§ **Instructions to follow**
With the pictures excluded, repeat every entry exactly.

══ Provided records ══

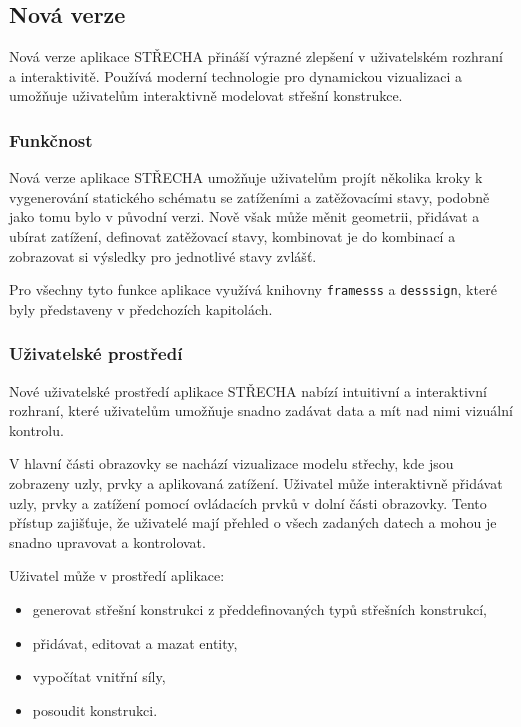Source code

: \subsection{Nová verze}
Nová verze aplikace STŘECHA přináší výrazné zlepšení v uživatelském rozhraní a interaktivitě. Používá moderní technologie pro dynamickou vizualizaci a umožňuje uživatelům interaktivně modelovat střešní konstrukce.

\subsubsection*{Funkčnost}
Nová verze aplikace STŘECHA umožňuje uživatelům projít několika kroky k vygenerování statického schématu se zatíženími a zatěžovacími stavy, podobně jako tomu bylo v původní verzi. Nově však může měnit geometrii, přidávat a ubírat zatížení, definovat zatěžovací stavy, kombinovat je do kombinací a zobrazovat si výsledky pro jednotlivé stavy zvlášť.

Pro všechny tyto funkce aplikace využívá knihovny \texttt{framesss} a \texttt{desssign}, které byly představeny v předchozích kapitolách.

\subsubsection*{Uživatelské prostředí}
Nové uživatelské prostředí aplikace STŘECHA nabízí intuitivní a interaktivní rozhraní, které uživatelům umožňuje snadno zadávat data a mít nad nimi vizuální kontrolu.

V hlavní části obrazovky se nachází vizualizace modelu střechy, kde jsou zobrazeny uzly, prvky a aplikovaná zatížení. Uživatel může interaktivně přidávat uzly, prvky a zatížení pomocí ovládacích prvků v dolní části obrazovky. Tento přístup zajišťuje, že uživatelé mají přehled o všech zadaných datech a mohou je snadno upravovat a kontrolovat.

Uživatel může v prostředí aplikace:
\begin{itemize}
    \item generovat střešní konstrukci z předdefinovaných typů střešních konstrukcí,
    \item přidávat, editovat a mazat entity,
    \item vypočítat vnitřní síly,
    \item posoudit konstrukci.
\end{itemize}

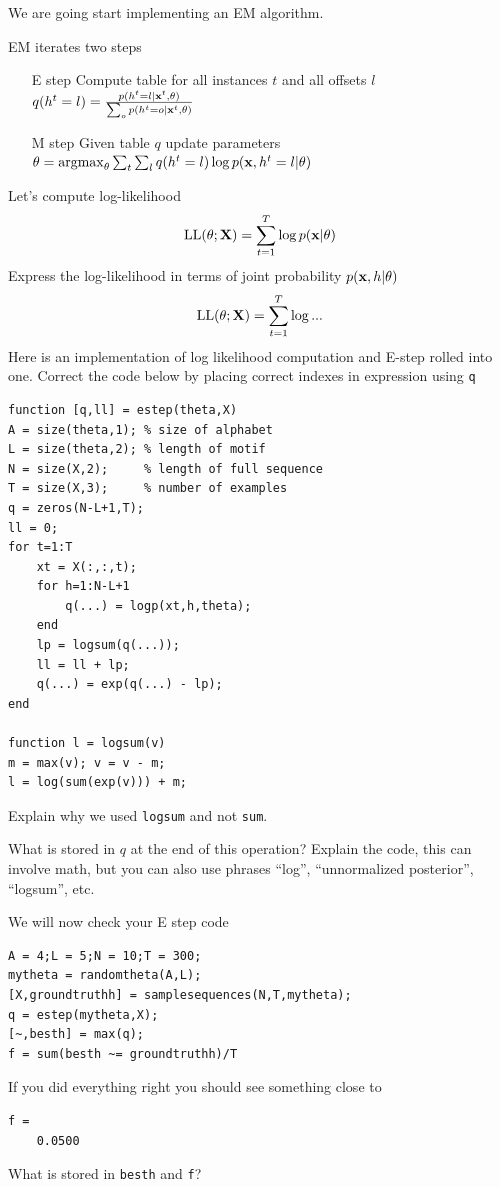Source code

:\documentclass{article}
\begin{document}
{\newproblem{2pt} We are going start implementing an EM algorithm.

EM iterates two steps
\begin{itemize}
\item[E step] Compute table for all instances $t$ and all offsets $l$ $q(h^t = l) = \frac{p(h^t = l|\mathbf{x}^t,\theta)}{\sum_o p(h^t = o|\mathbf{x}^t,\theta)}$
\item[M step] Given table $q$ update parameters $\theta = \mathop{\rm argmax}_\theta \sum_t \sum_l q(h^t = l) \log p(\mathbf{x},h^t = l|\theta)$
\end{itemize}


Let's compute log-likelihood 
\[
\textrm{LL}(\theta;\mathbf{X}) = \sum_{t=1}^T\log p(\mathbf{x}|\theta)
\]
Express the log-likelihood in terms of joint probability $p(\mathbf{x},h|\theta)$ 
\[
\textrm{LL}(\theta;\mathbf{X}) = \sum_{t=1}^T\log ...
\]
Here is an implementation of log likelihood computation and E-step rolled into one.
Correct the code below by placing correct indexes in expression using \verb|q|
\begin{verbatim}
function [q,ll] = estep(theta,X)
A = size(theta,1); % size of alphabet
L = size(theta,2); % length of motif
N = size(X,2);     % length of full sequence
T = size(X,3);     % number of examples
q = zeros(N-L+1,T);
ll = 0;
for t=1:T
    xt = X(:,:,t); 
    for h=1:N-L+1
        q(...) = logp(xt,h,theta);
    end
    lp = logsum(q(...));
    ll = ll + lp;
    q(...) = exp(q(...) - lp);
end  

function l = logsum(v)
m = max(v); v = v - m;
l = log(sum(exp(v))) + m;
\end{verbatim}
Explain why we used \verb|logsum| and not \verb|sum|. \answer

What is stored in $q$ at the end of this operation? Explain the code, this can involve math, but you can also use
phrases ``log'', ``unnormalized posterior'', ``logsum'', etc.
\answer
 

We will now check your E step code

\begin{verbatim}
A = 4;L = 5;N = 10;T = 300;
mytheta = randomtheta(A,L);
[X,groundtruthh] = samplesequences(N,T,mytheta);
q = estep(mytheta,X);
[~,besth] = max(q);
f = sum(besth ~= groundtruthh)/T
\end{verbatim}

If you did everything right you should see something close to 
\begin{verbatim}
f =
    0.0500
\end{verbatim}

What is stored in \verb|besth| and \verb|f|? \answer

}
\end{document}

═══

§ **Completed task**
Source code

: \subsection{Nová verze}
Nová verze aplikace STŘECHA přináší výrazné zlepšení v uživatelském rozhraní a interaktivitě. Používá moderní technologie pro dynamickou vizualizaci a umožňuje uživatelům interaktivně modelovat střešní konstrukce.

\subsubsection*{Funkčnost}
Nová verze aplikace STŘECHA umožňuje uživatelům projít několika kroky k vygenerování statického schématu se zatíženími a zatěžovacími stavy, podobně jako tomu bylo v původní verzi. Nově však může měnit geometrii, přidávat a ubírat zatížení, definovat zatěžovací stavy, kombinovat je do kombinací a zobrazovat si výsledky pro jednotlivé stavy zvlášť.

Pro všechny tyto funkce aplikace využívá knihovny \texttt{framesss} a \texttt{desssign}, které byly představeny v předchozích kapitolách.

\subsubsection*{Uživatelské prostředí}
Nové uživatelské prostředí aplikace STŘECHA nabízí intuitivní a interaktivní rozhraní, které uživatelům umožňuje snadno zadávat data a mít nad nimi vizuální kontrolu.

V hlavní části obrazovky se nachází vizualizace modelu střechy, kde jsou zobrazeny uzly, prvky a aplikovaná zatížení. Uživatel může interaktivně přidávat uzly, prvky a zatížení pomocí ovládacích prvků v dolní části obrazovky. Tento přístup zajišťuje, že uživatelé mají přehled o všech zadaných datech a mohou je snadno upravovat a kontrolovat.

Uživatel může v prostředí aplikace:
\begin{itemize}
    \item generovat střešní konstrukci z předdefinovaných typů střešních konstrukcí,
    \item přidávat, editovat a mazat entity,
    \item vypočítat vnitřní síly,
    \item posoudit konstrukci.
\end{itemize}

Source code

:\documentclass{article}
\begin{document}
{\newproblem{2pt} We are going start implementing an EM algorithm.

EM iterates two steps
\begin{itemize}
\item[E step] Compute table for all instances $t$ and all offsets $l$ $q(h^t = l) = \frac{p(h^t = l|\mathbf{x}^t,\theta)}{\sum_o p(h^t = o|\mathbf{x}^t,\theta)}$
\item[M step] Given table $q$ update parameters $\theta = \mathop{\rm argmax}_\theta \sum_t \sum_l q(h^t = l) \log p(\mathbf{x},h^t = l|\theta)$
\end{itemize}


Let's compute log-likelihood 
\[
\textrm{LL}(\theta;\mathbf{X}) = \sum_{t=1}^T\log p(\mathbf{x}|\theta)
\]
Express the log-likelihood in terms of joint probability $p(\mathbf{x},h|\theta)$ 
\[
\textrm{LL}(\theta;\mathbf{X}) = \sum_{t=1}^T\log ...
\]
Here is an implementation of log likelihood computation and E-step rolled into one.
Correct the code below by placing correct indexes in expression using \verb|q|
\begin{verbatim}
function [q,ll] = estep(theta,X)
A = size(theta,1); % size of alphabet
L = size(theta,2); % length of motif
N = size(X,2);     % length of full sequence
T = size(X,3);     % number of examples
q = zeros(N-L+1,T);
ll = 0;
for t=1:T
    xt = X(:,:,t); 
    for h=1:N-L+1
        q(...) = logp(xt,h,theta);
    end
    lp = logsum(q(...));
    ll = ll + lp;
    q(...) = exp(q(...) - lp);
end  

function l = logsum(v)
m = max(v); v = v - m;
l = log(sum(exp(v))) + m;
\end{verbatim}
Explain why we used \verb|logsum| and not \verb|sum|. \answer

What is stored in $q$ at the end of this operation? Explain the code, this can involve math, but you can also use
phrases ``log'', ``unnormalized posterior'', ``logsum'', etc.
\answer
 

We will now check your E step code

\begin{verbatim}
A = 4;L = 5;N = 10;T = 300;
mytheta = randomtheta(A,L);
[X,groundtruthh] = samplesequences(N,T,mytheta);
q = estep(mytheta,X);
[~,besth] = max(q);
f = sum(besth ~= groundtruthh)/T
\end{verbatim}

If you did everything right you should see something close to 
\begin{verbatim}
f =
    0.0500
\end{verbatim}

What is stored in \verb|besth| and \verb|f|? \answer

}
\end{document}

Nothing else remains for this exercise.